_WHAT THE TASK REQUIRES_
Take each line of the records below that contains the string "rats" and copy it.
· · ·
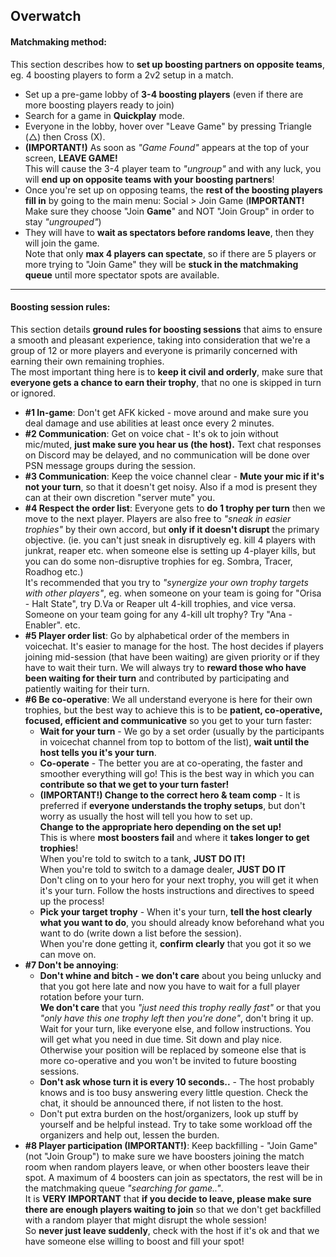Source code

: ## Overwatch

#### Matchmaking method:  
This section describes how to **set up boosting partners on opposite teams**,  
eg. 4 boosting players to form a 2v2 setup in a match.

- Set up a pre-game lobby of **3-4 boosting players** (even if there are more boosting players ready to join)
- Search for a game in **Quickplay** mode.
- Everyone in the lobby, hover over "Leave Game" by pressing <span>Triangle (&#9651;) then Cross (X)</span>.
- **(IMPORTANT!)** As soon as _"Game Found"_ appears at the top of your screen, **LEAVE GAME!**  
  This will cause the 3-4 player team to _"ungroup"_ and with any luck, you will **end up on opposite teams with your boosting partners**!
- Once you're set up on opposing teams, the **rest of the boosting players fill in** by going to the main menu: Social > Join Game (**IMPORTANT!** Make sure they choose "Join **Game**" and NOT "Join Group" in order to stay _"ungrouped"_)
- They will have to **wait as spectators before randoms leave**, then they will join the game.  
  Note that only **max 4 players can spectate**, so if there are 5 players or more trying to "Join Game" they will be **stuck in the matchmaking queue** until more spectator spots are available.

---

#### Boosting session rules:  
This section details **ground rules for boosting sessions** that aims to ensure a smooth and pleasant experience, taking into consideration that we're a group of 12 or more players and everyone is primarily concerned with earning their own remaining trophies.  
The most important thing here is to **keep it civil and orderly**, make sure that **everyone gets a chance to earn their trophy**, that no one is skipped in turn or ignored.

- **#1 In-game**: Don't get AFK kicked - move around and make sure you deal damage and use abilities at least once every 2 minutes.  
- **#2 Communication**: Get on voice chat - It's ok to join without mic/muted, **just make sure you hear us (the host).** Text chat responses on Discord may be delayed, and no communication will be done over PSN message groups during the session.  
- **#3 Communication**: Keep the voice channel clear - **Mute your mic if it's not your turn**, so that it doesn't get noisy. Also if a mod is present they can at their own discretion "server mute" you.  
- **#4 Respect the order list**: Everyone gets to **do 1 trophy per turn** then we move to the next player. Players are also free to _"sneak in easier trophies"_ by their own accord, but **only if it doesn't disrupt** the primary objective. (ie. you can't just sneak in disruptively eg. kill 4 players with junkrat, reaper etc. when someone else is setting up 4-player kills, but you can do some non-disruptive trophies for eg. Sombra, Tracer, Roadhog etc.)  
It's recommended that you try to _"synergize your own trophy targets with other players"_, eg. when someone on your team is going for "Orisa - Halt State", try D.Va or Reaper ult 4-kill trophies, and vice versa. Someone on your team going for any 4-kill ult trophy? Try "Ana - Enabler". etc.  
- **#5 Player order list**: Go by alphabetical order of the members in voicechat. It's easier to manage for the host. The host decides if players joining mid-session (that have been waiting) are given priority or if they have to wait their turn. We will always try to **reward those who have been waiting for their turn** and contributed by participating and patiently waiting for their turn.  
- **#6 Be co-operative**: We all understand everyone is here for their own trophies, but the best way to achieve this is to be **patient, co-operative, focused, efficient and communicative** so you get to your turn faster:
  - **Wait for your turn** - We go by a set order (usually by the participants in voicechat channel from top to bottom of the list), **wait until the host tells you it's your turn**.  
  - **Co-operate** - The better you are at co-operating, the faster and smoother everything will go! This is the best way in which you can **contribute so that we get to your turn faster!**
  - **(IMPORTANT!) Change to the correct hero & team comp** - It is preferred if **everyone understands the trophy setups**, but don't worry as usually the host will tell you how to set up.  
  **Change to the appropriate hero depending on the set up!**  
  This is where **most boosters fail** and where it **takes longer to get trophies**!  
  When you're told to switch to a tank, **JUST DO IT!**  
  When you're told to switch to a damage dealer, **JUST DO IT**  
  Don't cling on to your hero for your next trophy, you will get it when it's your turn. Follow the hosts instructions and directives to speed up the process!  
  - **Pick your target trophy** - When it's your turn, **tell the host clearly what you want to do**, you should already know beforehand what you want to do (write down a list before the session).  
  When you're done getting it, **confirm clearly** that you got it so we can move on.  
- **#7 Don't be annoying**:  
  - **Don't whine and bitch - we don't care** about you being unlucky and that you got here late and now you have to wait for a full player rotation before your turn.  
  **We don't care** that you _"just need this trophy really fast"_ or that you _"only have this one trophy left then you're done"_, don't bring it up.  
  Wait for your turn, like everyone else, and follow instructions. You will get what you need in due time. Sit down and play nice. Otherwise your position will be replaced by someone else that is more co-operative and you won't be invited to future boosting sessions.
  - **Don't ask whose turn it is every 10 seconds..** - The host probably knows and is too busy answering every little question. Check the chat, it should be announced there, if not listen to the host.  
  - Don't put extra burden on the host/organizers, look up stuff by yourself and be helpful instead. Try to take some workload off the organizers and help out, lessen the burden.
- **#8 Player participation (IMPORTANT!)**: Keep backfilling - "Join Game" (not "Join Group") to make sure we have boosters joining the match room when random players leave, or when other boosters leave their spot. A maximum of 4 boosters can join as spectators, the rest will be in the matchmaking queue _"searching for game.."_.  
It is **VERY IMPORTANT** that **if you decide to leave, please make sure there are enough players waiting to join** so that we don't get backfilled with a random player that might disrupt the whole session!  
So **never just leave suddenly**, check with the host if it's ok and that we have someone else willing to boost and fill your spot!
· · ·
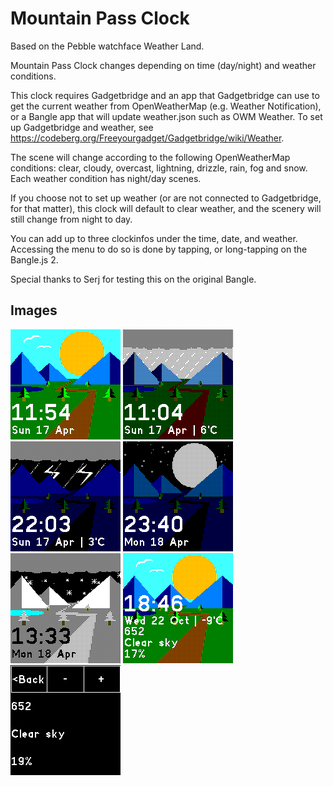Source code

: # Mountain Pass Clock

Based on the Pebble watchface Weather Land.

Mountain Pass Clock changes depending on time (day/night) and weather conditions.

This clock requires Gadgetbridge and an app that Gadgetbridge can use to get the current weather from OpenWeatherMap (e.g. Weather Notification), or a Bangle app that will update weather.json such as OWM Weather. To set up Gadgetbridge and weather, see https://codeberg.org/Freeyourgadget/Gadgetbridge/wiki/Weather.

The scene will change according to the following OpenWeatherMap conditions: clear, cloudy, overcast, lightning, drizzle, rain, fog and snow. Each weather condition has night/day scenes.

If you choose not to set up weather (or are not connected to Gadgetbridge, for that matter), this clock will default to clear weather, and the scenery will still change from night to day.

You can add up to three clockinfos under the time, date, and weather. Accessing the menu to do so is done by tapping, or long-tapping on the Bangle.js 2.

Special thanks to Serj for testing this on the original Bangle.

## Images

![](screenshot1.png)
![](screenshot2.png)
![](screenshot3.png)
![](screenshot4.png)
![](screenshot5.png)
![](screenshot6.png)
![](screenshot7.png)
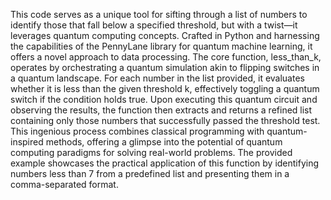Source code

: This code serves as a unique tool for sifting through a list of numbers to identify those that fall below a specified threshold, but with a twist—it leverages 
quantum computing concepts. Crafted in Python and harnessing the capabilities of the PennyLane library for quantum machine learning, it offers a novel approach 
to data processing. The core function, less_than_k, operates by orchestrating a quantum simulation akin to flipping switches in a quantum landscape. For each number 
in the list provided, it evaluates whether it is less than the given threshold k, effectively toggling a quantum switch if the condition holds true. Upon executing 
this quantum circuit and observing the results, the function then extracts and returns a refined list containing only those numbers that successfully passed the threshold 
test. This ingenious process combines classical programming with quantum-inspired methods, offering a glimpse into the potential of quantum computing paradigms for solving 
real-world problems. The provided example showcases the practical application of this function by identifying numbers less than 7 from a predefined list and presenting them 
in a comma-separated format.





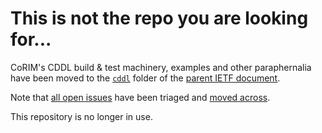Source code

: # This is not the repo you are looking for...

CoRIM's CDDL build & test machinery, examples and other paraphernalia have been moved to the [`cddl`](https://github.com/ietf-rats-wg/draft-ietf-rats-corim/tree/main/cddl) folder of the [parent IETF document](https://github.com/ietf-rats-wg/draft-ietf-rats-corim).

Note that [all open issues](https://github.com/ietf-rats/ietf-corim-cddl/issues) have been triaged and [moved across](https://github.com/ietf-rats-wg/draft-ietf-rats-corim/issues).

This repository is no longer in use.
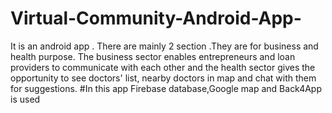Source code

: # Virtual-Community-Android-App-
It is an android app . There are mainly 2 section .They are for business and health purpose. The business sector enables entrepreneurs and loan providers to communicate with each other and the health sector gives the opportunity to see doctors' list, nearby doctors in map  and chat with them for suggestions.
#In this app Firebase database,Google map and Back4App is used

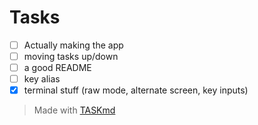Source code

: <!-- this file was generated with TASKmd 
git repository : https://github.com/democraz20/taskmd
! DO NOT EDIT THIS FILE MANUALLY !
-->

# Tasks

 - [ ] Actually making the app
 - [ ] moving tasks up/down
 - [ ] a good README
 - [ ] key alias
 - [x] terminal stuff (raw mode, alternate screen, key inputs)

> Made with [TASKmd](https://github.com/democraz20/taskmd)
· · ·
_REPLY TO THE TASK_
CoRIM's CDDL build & test machinery, examples and other paraphernalia have been moved to the [`cddl`](https://github.com/ietf-rats-wg/draft-ietf-rats-corim/tree/main/cddl) folder of the [parent IETF document](https://github.com/ietf-rats-wg/draft-ietf-rats-corim).
Note that [all open issues](https://github.com/ietf-rats/ietf-corim-cddl/issues) have been triaged and [moved across](https://github.com/ietf-rats-wg/draft-ietf-rats-corim/issues).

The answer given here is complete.